A Delphi command center is a living workspace built around a single question your organization needs to answer continuously — metrics, data, alerts, agents, scenarios, and reports all scoped to one shared purpose. Most organizations need more than one. A CFO runs financial planning out of one command center while operations leads watch incident response out of another, and a chief of staff might roll both up into a third. To make that practical, command centers nest.
The hierarchy model
Each dashboard knows its place in the tree: its immediate parent, the root of the tree it belongs to, and the full chain of ancestors above it. That lineage is what makes cascading permissions and cross-initiative context work — anywhere you stand in the tree, the path back to the root is available to the agent without re-walking the structure.

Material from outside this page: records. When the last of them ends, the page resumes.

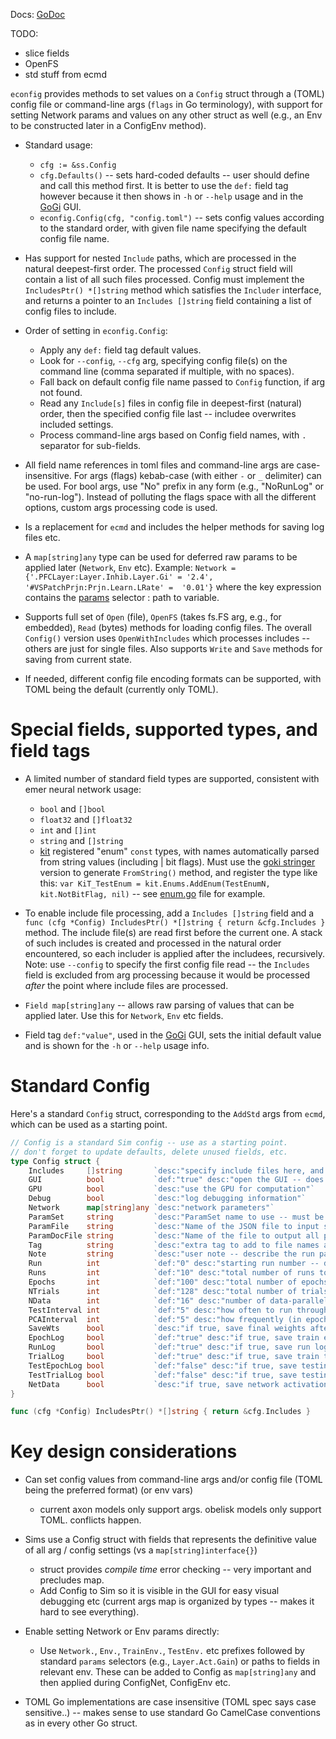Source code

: Docs: [GoDoc](https://pkg.go.dev/github.com/emer/emergent/econfig)

TODO:
* slice fields
* OpenFS
* std stuff from ecmd


`econfig` provides methods to set values on a `Config` struct through a (TOML) config file or command-line args (`flags` in Go terminology), with support for setting Network params and values on any other struct as well (e.g., an Env to be constructed later in a ConfigEnv method).

* Standard usage:
    + `cfg := &ss.Config`
    + `cfg.Defaults()` -- sets hard-coded defaults -- user should define and call this method first.  It is better to use the `def:` field tag however because it then shows in `-h` or `--help` usage and in the [GoGi](https://github.com/goki/gi) GUI.
    + `econfig.Config(cfg, "config.toml")` -- sets config values according to the standard order, with given file name specifying the default config file name.

* Has support for nested `Include` paths, which are processed in the natural deepest-first order. The processed `Config` struct field will contain a list of all such files processed.  Config must implement the `IncludesPtr() *[]string` method which satisfies the `Includer` interface, and returns a pointer to an `Includes []string` field containing a list of config files to include.

* Order of setting in `econfig.Config`:
    + Apply any `def:` field tag default values.
    + Look for `--config`, `--cfg` arg, specifying config file(s) on the command line (comma separated if multiple, with no spaces).
    + Fall back on default config file name passed to `Config` function, if arg not found.
    + Read any `Include[s]` files in config file in deepest-first (natural) order, then the specified config file last -- includee overwrites included settings.
    + Process command-line args based on Config field names, with `.` separator for sub-fields.
        
* All field name references in toml files and command-line args are case-insensitive.  For args (flags) kebab-case (with either `-` or `_` delimiter) can be used.  For bool args, use "No" prefix in any form (e.g., "NoRunLog" or "no-run-log"). Instead of polluting the flags space with all the different options, custom args processing code is used.

* Is a replacement for `ecmd` and includes the helper methods for saving log files etc.

* A `map[string]any` type can be used for deferred raw params to be applied later (`Network`, `Env` etc).  Example: `Network = {'.PFCLayer:Layer.Inhib.Layer.Gi' = '2.4', '#VSPatchPrjn:Prjn.Learn.LRate' =  '0.01'}` where the key expression contains the [params](../params) selector : path to variable.

* Supports full set of `Open` (file), `OpenFS` (takes fs.FS arg, e.g., for embedded), `Read` (bytes) methods for loading config files.  The overall `Config()` version uses `OpenWithIncludes` which processes includes -- others are just for single files.  Also supports `Write` and `Save` methods for saving from current state.

* If needed, different config file encoding formats can be supported, with TOML being the default (currently only TOML).

# Special fields, supported types, and field tags

* A limited number of standard field types are supported, consistent with emer neural network usage:
    + `bool` and `[]bool`
    + `float32` and `[]float32`
    + `int` and `[]int`
    + `string` and `[]string`
    + [kit](https://github.com/goki/ki) registered "enum" `const` types, with names automatically parsed from string values (including | bit flags).  Must use the [goki stringer](https://github.com/goki/stringer) version to generate `FromString()` method, and register the type like this: `var KiT_TestEnum = kit.Enums.AddEnum(TestEnumN, kit.NotBitFlag, nil)` -- see [enum.go](enum.go) file for example.

* To enable include file processing, add a `Includes []string` field and a `func (cfg *Config) IncludesPtr() *[]string { return &cfg.Includes }` method.  The include file(s) are read first before the current one.  A stack of such includes is created and processed in the natural order encountered, so each includer is applied after the includees, recursively.  Note: use `--config` to specify the first config file read -- the `Includes` field is excluded from arg processing because it would be processed _after_ the point where include files are processed.

* `Field map[string]any` -- allows raw parsing of values that can be applied later.  Use this for `Network`, `Env` etc fields.

* Field tag `def:"value"`, used in the [GoGi](https://github.com/goki/gi) GUI, sets the initial default value and is shown for the `-h` or `--help` usage info.

# Standard Config

Here's a standard `Config` struct, corresponding to the `AddStd` args from `ecmd`, which can be used as a starting point.

```Go
// Config is a standard Sim config -- use as a starting point.
// don't forget to update defaults, delete unused fields, etc.
type Config struct {
	Includes     []string       `desc:"specify include files here, and after configuration, it contains list of include files added"`
	GUI          bool           `def:"true" desc:"open the GUI -- does not automatically run -- if false, then runs automatically and quits"`
	GPU          bool           `desc:"use the GPU for computation"`
	Debug        bool           `desc:"log debugging information"`
	Network      map[string]any `desc:"network parameters"`
	ParamSet     string         `desc:"ParamSet name to use -- must be valid name as listed in compiled-in params or loaded params"`
	ParamFile    string         `desc:"Name of the JSON file to input saved parameters from."`
	ParamDocFile string         `desc:"Name of the file to output all parameter data. If not empty string, program should write file(s) and then exit"`
	Tag          string         `desc:"extra tag to add to file names and logs saved from this run"`
	Note         string         `desc:"user note -- describe the run params etc -- like a git commit message for the run"`
	Run          int            `def:"0" desc:"starting run number -- determines the random seed -- runs counts from there -- can do all runs in parallel by launching separate jobs with each run, runs = 1"`
	Runs         int            `def:"10" desc:"total number of runs to do when running Train"`
	Epochs       int            `def:"100" desc:"total number of epochs per run"`
	NTrials      int            `def:"128" desc:"total number of trials per epoch.  Should be an even multiple of NData."`
	NData        int            `def:"16" desc:"number of data-parallel items to process in parallel per trial -- works (and is significantly faster) for both CPU and GPU.  Results in an effective mini-batch of learning."`
	TestInterval int            `def:"5" desc:"how often to run through all the test patterns, in terms of training epochs -- can use 0 or -1 for no testing"`
	PCAInterval  int            `def:"5" desc:"how frequently (in epochs) to compute PCA on hidden representations to measure variance?"`
	SaveWts      bool           `desc:"if true, save final weights after each run"`
	EpochLog     bool           `def:"true" desc:"if true, save train epoch log to file, as .epc.tsv typically"`
	RunLog       bool           `def:"true" desc:"if true, save run log to file, as .run.tsv typically"`
	TrialLog     bool           `def:"true" desc:"if true, save train trial log to file, as .trl.tsv typically. May be large."`
	TestEpochLog bool           `def:"false" desc:"if true, save testing epoch log to file, as .tst_epc.tsv typically.  In general it is better to copy testing items over to the training epoch log and record there."`
	TestTrialLog bool           `def:"false" desc:"if true, save testing trial log to file, as .tst_trl.tsv typically. May be large."`
	NetData      bool           `desc:"if true, save network activation etc data from testing trials, for later viewing in netview"`
}

func (cfg *Config) IncludesPtr() *[]string { return &cfg.Includes }

```    

# Key design considerations

* Can set config values from command-line args and/or config file (TOML being the preferred format) (or env vars)
    + current axon models only support args. obelisk models only support TOML.  conflicts happen.

* Sims use a Config struct with fields that represents the definitive value of all arg / config settings (vs a `map[string]interface{}`)
    + struct provides _compile time_ error checking -- very important and precludes map.
    + Add Config to Sim so it is visible in the GUI for easy visual debugging etc (current args map is organized by types -- makes it hard to see everything).

* Enable setting Network or Env params directly:
    + Use `Network.`, `Env.`, `TrainEnv.`, `TestEnv.` etc prefixes followed by standard `params` selectors (e.g., `Layer.Act.Gain`) or paths to fields in relevant env.  These can be added to Config as `map[string]any` and then applied during ConfigNet, ConfigEnv etc.

* TOML Go implementations are case insensitive (TOML spec says case sensitive..) -- makes sense to use standard Go CamelCase conventions as in every other Go struct.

A dashboard is either a command center (the root of its tree) or an initiative (a child somewhere below). Both behave the same way and render in the same shell; the difference is whether they stand alone or report up to a parent. In conversation, people usually just say “command center” for both — the mental model is the one that matters more than the label.
When to reach for a child
Reach for a child initiative when:
- A recurring question within your main problem deserves its own workspace (quarterly revenue review, a specific product launch, a single active incident).
- You want to delegate ownership of a slice of work without handing over the whole command center.

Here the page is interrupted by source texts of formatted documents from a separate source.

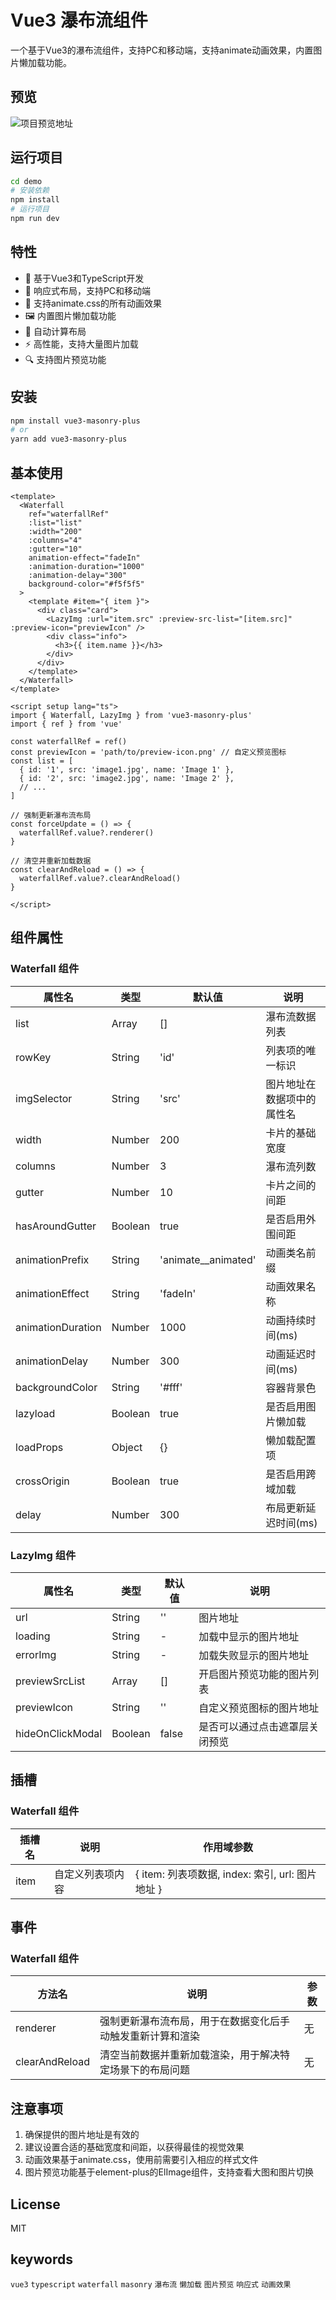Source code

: 
# Vue3 瀑布流组件

一个基于Vue3的瀑布流组件，支持PC和移动端，支持animate动画效果，内置图片懒加载功能。

## 预览
![项目预览地址](http://www.ruocheng.site/)

## 运行项目
 ```bash
 cd demo
# 安装依赖
npm install
# 运行项目
npm run dev
```
## 特性

- 🚀 基于Vue3和TypeScript开发
- 📱 响应式布局，支持PC和移动端
- 🎨 支持animate.css的所有动画效果
- 🖼️ 内置图片懒加载功能
- 🔄 自动计算布局
- ⚡ 高性能，支持大量图片加载
- 🔍 支持图片预览功能

## 安装

```bash
npm install vue3-masonry-plus
# or
yarn add vue3-masonry-plus
```

## 基本使用

```vue
<template>
  <Waterfall
    ref="waterfallRef"
    :list="list"
    :width="200"
    :columns="4"
    :gutter="10"
    animation-effect="fadeIn"
    :animation-duration="1000"
    :animation-delay="300"
    background-color="#f5f5f5"
  >
    <template #item="{ item }">
      <div class="card">
        <LazyImg :url="item.src" :preview-src-list="[item.src]" :preview-icon="previewIcon" />
        <div class="info">
          <h3>{{ item.name }}</h3>
        </div>
      </div>
    </template>
  </Waterfall>
</template>

<script setup lang="ts">
import { Waterfall, LazyImg } from 'vue3-masonry-plus'
import { ref } from 'vue'

const waterfallRef = ref()
const previewIcon = 'path/to/preview-icon.png' // 自定义预览图标
const list = [
  { id: '1', src: 'image1.jpg', name: 'Image 1' },
  { id: '2', src: 'image2.jpg', name: 'Image 2' },
  // ...
]

// 强制更新瀑布流布局
const forceUpdate = () => {
  waterfallRef.value?.renderer()
}

// 清空并重新加载数据
const clearAndReload = () => {
  waterfallRef.value?.clearAndReload()
}

</script>
```

## 组件属性

### Waterfall 组件

| 属性名            | 类型    | 默认值              | 说明                       |
| ----------------- | ------- | ------------------- | -------------------------- |
| list              | Array   | []                  | 瀑布流数据列表             |
| rowKey            | String  | 'id'                | 列表项的唯一标识           |
| imgSelector       | String  | 'src'               | 图片地址在数据项中的属性名 |
| width             | Number  | 200                 | 卡片的基础宽度             |
| columns           | Number  | 3                   | 瀑布流列数                 |
| gutter            | Number  | 10                  | 卡片之间的间距             |
| hasAroundGutter   | Boolean | true                | 是否启用外围间距           |
| animationPrefix   | String  | 'animate__animated' | 动画类名前缀               |
| animationEffect   | String  | 'fadeIn'            | 动画效果名称               |
| animationDuration | Number  | 1000                | 动画持续时间(ms)           |
| animationDelay    | Number  | 300                 | 动画延迟时间(ms)           |
| backgroundColor   | String  | '#fff'              | 容器背景色                 |
| lazyload          | Boolean | true                | 是否启用图片懒加载         |
| loadProps         | Object  | {}                  | 懒加载配置项               |
| crossOrigin       | Boolean | true                | 是否启用跨域加载           |
| delay             | Number  | 300                 | 布局更新延迟时间(ms)       |

### LazyImg 组件

| 属性名           | 类型    | 默认值 | 说明                           |
| ---------------- | ------- | ------ | ------------------------------ |
| url              | String  | ''     | 图片地址                       |
| loading          | String  | -      | 加载中显示的图片地址           |
| errorImg         | String  | -      | 加载失败显示的图片地址         |
| previewSrcList   | Array   | []     | 开启图片预览功能的图片列表     |
| previewIcon      | String  | ''     | 自定义预览图标的图片地址       |
| hideOnClickModal | Boolean | false  | 是否可以通过点击遮罩层关闭预览 |

## 插槽

### Waterfall 组件

| 插槽名 | 说明             | 作用域参数                                       |
| ------ | ---------------- | ------------------------------------------------ |
| item   | 自定义列表项内容 | { item: 列表项数据, index: 索引, url: 图片地址 } |

## 事件
### Waterfall 组件

| 方法名         | 说明                                                       | 参数 |
| -------------- | ---------------------------------------------------------- | ---- |
| renderer       | 强制更新瀑布流布局，用于在数据变化后手动触发重新计算和渲染 | 无   |
| clearAndReload | 清空当前数据并重新加载渲染，用于解决特定场景下的布局问题   | 无   |

 

## 注意事项

1. 确保提供的图片地址是有效的
2. 建议设置合适的基础宽度和间距，以获得最佳的视觉效果
3. 动画效果基于animate.css，使用前需要引入相应的样式文件
4. 图片预览功能基于element-plus的ElImage组件，支持查看大图和图片切换

 

## License

MIT


## keywords

`vue3` `typescript` `waterfall` `masonry` `瀑布流` `懒加载` `图片预览` `响应式` `动画效果`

- You want to scope permissions tighter than the parent — a child initiative can be shared with a narrower audience.
- You want agentic alerts in one initiative to reason about data from sibling initiatives without copy-paste.

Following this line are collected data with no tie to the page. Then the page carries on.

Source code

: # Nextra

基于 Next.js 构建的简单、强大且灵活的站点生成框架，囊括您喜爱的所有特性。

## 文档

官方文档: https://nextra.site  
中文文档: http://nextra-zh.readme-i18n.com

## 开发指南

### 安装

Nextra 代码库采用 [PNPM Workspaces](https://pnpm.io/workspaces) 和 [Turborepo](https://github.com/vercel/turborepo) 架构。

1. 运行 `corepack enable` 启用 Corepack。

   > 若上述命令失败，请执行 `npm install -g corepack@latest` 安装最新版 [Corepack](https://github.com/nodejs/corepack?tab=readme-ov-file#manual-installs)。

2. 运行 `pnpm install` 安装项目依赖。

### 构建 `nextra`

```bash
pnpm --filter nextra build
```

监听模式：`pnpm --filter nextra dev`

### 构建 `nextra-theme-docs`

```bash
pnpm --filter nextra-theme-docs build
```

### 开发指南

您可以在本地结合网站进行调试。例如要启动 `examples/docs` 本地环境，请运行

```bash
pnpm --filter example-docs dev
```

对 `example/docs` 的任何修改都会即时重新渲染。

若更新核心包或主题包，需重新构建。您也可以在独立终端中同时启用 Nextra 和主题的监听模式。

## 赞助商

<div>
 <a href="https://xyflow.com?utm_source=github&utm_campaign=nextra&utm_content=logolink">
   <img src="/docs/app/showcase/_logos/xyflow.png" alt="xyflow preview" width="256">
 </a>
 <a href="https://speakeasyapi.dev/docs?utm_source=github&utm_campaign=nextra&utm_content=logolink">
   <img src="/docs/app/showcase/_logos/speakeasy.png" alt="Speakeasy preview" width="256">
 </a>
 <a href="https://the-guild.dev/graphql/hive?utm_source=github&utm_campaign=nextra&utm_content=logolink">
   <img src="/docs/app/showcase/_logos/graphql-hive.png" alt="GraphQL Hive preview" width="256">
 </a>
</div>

Reach for a sibling (another command center at the root) when the work is genuinely a different problem with a different audience and a different decision loop. Siblings don’t share cascade context the way initiatives under the same parent do.
How children get created
The simplest way to create a child initiative is to ask Delphi in chat — “spin up a child initiative for X” — from the parent you want it to live under. Delphi resolves the parent from the dashboard you’re working in, so the child lands in the right place automatically and inherits the parent’s lineage. There’s no way to attach a child to a hierarchy you don’t already have access to.
Composing a child requires at least editor scope on the parent. If you hold analyst or below, the composition is rejected with a clear message and you’ll need to ask the parent’s owner or admin to do it.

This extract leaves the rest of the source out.